## WHAT YOU ARE ASKED TO DO:
All that is needed is each line of the entries holding the word "vérification", copied as it stands.

## DATA FOR PROCESSING:
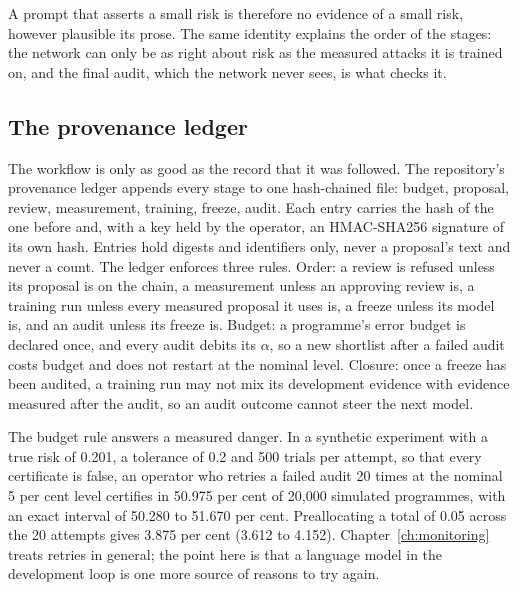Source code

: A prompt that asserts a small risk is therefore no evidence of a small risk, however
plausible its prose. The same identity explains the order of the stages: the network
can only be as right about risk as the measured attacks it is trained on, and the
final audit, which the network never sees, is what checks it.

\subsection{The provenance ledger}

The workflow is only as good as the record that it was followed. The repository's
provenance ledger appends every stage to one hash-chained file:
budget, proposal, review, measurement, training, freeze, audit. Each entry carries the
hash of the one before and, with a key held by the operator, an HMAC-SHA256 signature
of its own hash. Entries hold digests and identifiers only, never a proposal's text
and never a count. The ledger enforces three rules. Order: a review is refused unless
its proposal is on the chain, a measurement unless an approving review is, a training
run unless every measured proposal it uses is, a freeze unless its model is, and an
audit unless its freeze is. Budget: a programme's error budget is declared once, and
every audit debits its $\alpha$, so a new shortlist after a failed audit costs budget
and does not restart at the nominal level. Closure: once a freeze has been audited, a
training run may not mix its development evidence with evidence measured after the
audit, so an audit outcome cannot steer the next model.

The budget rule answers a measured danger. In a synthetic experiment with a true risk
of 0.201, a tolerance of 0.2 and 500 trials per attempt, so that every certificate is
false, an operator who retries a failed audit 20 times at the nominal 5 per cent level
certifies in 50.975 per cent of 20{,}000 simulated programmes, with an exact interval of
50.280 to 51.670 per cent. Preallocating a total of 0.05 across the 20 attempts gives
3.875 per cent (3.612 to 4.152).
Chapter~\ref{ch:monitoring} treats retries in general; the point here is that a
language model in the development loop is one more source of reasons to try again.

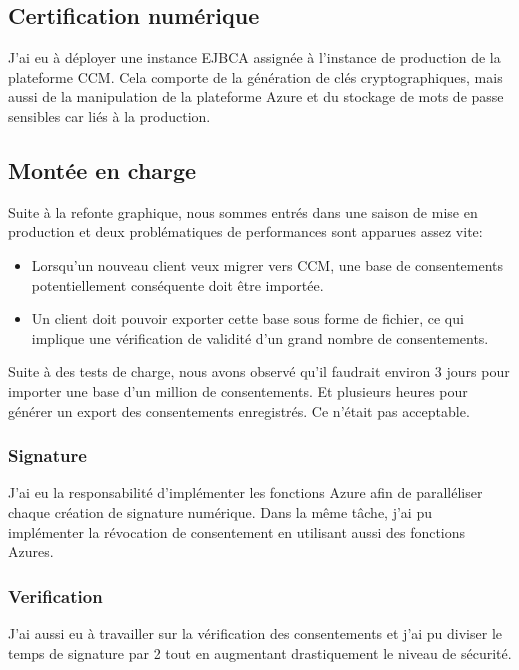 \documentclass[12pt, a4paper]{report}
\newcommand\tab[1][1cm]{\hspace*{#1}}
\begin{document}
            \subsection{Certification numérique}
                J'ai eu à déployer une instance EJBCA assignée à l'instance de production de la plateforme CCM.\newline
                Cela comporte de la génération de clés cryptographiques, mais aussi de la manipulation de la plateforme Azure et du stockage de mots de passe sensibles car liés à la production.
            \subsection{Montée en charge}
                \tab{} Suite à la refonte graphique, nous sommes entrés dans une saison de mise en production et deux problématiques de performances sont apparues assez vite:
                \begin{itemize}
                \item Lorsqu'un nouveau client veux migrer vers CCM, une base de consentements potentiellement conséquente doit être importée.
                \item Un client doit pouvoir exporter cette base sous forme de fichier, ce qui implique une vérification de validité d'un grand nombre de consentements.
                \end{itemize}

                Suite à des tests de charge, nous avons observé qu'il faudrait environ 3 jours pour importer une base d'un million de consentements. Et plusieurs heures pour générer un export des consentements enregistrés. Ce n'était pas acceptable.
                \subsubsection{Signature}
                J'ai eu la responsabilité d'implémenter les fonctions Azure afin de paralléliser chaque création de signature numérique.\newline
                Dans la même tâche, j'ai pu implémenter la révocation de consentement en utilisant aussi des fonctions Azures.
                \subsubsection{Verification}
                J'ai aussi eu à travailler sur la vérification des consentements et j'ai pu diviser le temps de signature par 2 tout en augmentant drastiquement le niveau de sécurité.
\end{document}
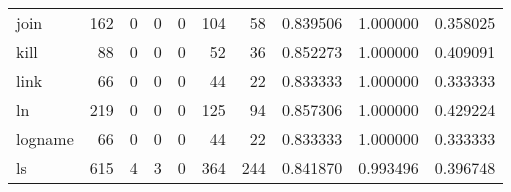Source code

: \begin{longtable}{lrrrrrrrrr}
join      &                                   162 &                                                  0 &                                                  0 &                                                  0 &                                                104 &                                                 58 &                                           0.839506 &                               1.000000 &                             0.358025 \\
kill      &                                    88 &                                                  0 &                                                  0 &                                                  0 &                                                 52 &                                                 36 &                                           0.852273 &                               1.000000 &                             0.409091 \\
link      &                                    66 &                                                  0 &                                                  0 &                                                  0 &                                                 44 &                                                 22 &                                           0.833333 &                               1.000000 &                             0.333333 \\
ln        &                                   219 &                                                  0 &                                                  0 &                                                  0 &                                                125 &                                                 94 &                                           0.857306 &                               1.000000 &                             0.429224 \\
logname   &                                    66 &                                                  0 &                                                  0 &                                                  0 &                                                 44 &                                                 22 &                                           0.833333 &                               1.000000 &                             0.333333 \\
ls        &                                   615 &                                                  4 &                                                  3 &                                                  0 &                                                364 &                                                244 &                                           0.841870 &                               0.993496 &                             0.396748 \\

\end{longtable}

...

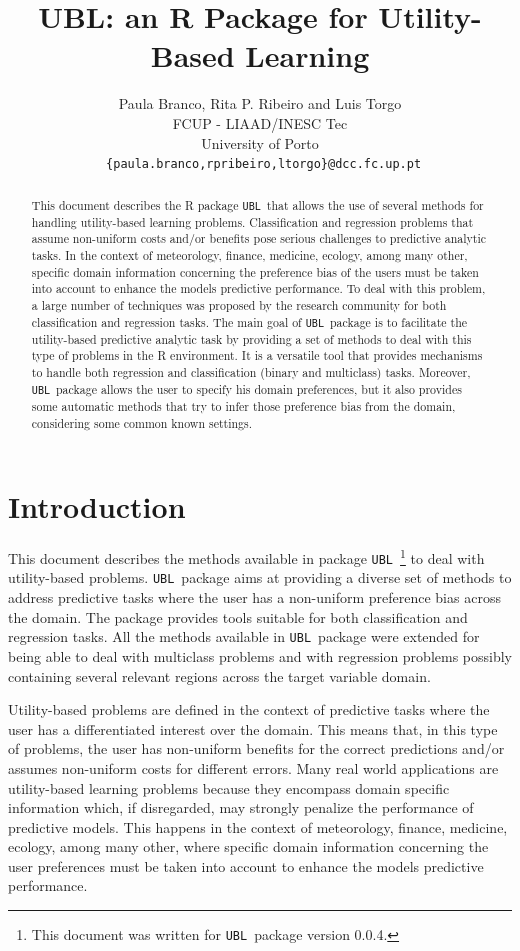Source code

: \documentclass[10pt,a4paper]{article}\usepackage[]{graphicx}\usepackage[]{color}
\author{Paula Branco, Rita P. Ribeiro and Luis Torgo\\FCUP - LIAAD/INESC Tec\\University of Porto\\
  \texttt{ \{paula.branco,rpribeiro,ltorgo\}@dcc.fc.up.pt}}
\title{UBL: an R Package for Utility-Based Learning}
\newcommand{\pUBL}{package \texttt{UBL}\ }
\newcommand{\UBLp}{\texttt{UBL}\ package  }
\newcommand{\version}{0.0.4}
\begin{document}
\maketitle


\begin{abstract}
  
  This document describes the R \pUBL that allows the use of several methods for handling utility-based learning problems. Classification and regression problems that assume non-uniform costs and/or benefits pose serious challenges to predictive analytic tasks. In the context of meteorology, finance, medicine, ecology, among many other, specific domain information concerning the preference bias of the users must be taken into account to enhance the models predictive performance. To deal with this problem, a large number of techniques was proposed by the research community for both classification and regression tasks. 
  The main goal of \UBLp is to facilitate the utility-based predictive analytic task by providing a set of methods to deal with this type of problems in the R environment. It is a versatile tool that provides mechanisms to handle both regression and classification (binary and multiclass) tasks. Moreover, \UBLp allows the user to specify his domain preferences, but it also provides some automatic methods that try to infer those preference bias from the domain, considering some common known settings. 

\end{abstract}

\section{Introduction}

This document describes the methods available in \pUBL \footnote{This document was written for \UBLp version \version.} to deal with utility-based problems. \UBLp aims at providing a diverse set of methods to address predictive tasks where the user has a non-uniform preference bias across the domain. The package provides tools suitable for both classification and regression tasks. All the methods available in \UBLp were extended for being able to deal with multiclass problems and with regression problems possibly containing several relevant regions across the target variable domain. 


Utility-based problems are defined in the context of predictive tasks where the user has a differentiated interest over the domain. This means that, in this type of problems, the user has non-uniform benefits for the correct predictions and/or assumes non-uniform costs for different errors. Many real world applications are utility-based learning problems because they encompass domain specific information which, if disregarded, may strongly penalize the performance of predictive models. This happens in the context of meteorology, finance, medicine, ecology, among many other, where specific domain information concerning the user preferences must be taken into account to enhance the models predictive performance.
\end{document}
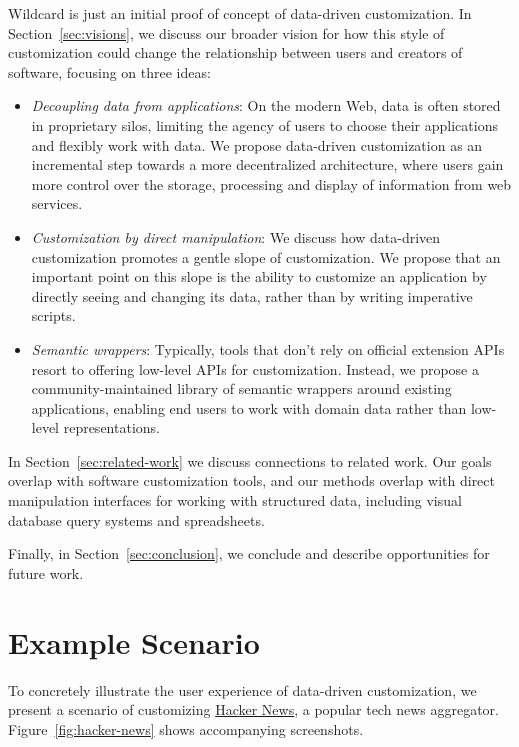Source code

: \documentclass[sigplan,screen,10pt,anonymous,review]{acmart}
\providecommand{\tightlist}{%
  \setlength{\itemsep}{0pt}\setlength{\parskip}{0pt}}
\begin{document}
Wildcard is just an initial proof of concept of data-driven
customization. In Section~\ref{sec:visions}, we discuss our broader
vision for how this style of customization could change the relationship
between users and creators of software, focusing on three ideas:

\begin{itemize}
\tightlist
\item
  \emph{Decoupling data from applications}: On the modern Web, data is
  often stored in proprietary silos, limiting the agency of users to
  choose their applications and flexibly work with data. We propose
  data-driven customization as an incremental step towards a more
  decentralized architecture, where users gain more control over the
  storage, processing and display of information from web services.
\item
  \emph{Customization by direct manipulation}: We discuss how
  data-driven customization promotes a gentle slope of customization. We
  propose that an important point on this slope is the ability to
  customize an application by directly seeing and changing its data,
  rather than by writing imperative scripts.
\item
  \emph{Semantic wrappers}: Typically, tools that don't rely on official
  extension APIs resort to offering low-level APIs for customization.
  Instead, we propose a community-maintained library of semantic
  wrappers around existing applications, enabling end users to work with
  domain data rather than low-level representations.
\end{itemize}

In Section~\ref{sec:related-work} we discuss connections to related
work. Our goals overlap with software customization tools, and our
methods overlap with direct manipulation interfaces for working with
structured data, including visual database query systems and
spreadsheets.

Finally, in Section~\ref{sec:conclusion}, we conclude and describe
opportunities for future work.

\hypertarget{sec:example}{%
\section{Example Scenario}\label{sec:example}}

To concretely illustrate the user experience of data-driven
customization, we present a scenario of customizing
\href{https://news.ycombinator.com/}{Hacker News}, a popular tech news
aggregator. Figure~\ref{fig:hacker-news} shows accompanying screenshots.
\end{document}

## EXERCISE RESPONSE:
                \item Un client doit pouvoir exporter cette base sous forme de fichier, ce qui implique une vérification de validité d'un grand nombre de consentements.
                J'ai aussi eu à travailler sur la vérification des consentements et j'ai pu diviser le temps de signature par 2 tout en augmentant drastiquement le niveau de sécurité.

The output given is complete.